FERC’s chief accountant last week sent letters to five pipelines, Florida Gas, Transwestern Pipeline, Transcontinental Gas Pipe Line, Gulf South Pipeline and El Paso Natural Gas, informing them that they need to have updated written cash management agreements with their parent companies to identify the rules governing how corporate money pools are utilized. El Paso has an existing but outdated written agreement with its parent, FERC Chief Accountant John Delaware said.

The money pools allow parent companies and affiliates to borrow money from their regulated units at preferred rates. During the industry’s credit crunch and the sharp decline in the marketing and trading business some financially weak parent companies were turning to their regulated subsidiaries for cash. Enron, for example, borrowed about $1 billion from affiliates Transwestern. and Northern Natural Gas Co. before the parent company filed for bankruptcy in December 2001. Northern Natural Gas is now owned by MidAmerican Energy Holdings Co.

Delaware said the Commission staff found no rules violations after lengthy audits of the companies’ cash management practices. However, specific cash management agreements should be written, designating the responsibilities of the parties, the interest rate and rate adjustments, when interest should be paid and any restrictions on borrowing from the pool.

On June 25, FERC issued an interim rule requiring jurisdictional companies to have written cash management agreements with their parent companies. It also said the agreements should be filed with the Commission, and that regulated companies must notify FERC within 20 days when their minimum propriety capital balance drops to below 30% of total capital.

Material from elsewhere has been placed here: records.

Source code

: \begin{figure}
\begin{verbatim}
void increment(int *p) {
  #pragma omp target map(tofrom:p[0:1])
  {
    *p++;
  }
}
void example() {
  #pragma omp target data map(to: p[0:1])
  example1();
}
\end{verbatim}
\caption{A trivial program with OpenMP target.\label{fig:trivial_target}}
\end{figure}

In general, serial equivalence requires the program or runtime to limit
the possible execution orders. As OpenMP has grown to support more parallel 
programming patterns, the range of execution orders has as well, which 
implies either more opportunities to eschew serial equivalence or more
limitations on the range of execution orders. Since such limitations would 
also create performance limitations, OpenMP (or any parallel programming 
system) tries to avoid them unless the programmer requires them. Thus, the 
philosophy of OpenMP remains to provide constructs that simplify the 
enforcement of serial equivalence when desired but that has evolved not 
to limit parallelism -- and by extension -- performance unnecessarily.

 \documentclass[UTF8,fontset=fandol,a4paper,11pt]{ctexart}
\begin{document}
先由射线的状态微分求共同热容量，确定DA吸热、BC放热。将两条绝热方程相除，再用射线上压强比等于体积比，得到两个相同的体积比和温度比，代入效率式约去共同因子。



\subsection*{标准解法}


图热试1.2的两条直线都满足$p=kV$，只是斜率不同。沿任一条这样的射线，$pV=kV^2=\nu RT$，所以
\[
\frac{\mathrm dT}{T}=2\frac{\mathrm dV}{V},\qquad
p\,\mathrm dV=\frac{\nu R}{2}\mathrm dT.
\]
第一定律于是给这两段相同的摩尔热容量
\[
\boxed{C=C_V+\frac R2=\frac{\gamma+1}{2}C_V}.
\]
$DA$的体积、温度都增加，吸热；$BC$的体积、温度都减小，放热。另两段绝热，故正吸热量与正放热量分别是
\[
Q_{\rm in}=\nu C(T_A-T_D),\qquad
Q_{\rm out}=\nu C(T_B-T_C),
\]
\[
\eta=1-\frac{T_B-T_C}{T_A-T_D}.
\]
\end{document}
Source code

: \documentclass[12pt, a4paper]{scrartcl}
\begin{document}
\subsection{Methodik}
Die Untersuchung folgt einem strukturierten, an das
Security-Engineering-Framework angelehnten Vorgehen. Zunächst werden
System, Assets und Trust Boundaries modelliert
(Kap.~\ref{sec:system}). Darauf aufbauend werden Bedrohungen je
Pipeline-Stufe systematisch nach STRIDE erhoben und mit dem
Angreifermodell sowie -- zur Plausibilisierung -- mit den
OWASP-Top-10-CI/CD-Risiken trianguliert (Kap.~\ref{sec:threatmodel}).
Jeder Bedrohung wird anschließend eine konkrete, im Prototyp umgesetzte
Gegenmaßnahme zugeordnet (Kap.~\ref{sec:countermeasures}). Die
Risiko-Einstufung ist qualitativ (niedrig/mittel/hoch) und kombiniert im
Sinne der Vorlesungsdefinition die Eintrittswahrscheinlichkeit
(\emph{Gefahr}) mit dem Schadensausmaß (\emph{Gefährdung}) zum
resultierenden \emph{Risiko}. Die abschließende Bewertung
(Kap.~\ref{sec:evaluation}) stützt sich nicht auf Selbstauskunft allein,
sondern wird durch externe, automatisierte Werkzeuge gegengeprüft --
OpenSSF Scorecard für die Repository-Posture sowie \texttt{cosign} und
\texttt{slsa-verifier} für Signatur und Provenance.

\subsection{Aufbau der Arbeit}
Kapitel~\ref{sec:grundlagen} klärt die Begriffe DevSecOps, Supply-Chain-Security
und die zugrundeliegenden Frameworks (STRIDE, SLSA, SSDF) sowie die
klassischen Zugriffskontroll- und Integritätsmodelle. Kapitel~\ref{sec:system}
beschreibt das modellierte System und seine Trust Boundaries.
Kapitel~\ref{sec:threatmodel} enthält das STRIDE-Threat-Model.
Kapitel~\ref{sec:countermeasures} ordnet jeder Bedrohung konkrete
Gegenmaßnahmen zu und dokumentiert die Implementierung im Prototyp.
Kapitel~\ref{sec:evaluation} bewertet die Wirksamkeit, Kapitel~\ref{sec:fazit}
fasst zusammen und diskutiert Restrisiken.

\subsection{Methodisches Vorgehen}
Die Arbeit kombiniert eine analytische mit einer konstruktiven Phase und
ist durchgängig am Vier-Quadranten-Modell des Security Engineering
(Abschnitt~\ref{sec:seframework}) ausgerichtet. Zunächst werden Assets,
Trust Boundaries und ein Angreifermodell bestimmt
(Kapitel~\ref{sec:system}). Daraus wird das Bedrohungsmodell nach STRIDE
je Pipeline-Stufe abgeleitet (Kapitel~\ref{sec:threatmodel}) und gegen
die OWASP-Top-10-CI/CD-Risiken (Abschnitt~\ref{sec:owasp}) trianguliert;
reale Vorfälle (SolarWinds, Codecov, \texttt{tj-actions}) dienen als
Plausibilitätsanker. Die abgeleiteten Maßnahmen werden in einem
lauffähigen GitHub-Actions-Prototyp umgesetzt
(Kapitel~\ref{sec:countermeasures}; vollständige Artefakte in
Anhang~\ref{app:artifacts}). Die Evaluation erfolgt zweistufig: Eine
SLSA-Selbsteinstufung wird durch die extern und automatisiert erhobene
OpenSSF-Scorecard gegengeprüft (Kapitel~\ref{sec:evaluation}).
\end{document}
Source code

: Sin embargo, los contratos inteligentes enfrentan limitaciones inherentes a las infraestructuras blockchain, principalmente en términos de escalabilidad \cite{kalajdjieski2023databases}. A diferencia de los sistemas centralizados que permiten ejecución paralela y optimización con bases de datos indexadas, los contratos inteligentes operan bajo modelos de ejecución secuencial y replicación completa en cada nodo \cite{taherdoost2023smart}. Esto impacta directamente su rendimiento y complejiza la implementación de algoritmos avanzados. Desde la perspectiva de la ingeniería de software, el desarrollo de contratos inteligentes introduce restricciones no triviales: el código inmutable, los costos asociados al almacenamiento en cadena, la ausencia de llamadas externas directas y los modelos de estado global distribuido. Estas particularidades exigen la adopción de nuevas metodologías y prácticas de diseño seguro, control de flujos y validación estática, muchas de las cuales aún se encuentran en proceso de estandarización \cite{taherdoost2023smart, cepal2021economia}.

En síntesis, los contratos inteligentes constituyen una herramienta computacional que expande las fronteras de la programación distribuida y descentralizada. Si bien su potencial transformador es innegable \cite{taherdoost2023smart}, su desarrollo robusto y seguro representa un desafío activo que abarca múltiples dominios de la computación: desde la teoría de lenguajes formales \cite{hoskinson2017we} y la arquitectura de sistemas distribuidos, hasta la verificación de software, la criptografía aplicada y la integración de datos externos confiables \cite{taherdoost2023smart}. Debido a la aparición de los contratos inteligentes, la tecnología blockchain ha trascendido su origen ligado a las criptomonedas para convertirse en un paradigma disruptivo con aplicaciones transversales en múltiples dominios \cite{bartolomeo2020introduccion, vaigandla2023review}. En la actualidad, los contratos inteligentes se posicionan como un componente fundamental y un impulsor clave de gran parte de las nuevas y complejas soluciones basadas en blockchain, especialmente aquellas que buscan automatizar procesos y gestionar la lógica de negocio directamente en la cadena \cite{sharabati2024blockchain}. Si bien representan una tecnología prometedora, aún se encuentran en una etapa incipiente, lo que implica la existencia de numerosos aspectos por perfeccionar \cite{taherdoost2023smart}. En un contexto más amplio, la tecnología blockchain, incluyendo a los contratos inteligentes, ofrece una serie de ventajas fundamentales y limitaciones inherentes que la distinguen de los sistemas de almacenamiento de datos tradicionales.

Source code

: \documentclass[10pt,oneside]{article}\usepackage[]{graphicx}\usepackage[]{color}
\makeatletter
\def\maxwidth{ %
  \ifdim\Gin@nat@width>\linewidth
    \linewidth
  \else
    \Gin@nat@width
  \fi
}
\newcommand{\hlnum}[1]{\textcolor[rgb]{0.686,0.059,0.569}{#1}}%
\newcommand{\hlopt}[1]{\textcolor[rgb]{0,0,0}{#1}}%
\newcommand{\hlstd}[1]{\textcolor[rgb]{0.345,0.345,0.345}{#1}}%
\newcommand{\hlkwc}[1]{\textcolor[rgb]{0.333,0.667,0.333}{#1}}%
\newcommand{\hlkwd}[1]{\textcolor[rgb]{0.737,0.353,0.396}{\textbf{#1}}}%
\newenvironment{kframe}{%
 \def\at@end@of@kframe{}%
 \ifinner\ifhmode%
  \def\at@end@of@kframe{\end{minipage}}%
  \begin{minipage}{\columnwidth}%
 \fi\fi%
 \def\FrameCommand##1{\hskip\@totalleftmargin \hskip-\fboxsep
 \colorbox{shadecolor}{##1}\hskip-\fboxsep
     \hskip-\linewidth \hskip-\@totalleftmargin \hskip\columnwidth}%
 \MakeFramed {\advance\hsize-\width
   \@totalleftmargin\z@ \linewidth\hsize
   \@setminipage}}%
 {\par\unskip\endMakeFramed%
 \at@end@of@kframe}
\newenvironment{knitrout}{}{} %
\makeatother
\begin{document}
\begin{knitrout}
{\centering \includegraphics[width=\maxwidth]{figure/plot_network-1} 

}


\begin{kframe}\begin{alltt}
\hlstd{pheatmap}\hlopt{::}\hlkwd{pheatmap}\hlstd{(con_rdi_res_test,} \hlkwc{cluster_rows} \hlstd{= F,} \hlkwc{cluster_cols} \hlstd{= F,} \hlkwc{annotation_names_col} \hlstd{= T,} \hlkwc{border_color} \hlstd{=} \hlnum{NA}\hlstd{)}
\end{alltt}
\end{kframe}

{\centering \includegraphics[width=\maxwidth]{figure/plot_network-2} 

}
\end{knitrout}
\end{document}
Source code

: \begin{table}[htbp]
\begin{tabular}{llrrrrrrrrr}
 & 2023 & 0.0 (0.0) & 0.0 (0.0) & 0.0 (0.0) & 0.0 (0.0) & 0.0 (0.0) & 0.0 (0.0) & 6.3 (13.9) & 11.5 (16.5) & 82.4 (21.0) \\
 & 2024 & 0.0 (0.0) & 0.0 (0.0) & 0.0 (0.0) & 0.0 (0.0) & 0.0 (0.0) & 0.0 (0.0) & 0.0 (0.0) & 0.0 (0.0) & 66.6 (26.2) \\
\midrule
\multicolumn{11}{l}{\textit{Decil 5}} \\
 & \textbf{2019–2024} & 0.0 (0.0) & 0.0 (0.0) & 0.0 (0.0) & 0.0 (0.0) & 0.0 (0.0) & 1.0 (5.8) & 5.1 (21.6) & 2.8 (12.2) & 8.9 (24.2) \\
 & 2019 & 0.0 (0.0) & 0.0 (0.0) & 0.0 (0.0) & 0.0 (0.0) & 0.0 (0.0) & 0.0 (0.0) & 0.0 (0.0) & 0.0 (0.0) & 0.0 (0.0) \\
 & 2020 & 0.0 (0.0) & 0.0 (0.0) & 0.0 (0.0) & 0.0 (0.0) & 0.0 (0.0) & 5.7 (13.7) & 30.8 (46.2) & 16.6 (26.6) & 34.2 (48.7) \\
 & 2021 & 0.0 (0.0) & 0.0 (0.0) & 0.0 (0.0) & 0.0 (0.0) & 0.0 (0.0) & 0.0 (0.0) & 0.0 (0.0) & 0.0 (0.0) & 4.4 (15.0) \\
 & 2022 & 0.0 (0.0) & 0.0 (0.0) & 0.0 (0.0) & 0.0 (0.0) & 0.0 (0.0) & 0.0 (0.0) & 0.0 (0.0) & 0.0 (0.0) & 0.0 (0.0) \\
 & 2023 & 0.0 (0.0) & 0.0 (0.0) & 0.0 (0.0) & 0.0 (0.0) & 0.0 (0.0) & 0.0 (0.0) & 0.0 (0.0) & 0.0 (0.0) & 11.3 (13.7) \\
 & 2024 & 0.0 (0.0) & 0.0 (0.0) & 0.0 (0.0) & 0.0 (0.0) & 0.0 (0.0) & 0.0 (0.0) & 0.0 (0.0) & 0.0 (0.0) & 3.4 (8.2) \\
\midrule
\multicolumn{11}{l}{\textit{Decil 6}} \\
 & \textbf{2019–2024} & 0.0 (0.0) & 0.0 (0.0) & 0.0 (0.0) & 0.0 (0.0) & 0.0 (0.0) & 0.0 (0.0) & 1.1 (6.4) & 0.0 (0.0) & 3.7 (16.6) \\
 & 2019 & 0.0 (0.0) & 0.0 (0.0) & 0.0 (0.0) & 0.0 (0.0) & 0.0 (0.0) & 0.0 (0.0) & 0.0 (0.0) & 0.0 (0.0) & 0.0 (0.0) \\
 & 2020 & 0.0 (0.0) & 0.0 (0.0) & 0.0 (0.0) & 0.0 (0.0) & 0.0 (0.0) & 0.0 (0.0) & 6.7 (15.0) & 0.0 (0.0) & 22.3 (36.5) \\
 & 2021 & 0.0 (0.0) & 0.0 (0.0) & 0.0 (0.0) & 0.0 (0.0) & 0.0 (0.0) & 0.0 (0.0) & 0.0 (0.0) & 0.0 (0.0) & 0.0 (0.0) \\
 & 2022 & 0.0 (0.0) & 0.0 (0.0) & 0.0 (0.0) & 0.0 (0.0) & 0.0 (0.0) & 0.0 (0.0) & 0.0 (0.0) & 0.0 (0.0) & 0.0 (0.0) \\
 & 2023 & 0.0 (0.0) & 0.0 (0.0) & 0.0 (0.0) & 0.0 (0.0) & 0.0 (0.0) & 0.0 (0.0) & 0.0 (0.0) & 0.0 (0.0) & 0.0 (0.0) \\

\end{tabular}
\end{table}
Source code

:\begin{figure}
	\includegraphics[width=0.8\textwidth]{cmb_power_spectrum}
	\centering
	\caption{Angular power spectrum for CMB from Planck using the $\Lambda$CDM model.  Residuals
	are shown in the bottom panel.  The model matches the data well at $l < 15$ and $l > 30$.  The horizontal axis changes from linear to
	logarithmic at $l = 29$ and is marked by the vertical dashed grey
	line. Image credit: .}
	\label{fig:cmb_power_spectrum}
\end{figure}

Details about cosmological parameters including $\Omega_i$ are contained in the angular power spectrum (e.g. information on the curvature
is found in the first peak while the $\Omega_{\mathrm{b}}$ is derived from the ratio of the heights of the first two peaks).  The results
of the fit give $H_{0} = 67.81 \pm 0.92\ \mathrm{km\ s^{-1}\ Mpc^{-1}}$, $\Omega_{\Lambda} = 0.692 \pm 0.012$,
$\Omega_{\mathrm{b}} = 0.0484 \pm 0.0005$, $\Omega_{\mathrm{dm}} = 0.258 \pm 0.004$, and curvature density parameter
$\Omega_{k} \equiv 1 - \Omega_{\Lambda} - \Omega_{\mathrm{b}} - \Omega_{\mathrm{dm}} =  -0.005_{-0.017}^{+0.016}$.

FERC said it audited the pipelines because they had large amounts in their cash pools. Transco had a balance of $106.2 million in its cash pool in 2001. FGT had $314.5 million and Transwestern had $275 million, according to the audits. El Paso Natural Gas had a balance of $92.7 million in its cash pool in 2001, and Gulf South had a balance of $52.6 million.

In June, FERC also voted out a proposed rule to require jurisdictional entities to file quarterly financial reports in addition to the annual reports they currently file. The more frequent and transparent reporting will help the Commission in evaluating trends and market conditions, the order said, noting that the accelerated filing is in keeping with the Sarbanes-Oxley overall corporate reform measure enacted by Congress a year ago. The reports will include a management discussion and analysis section and annual reports will add in a similar section.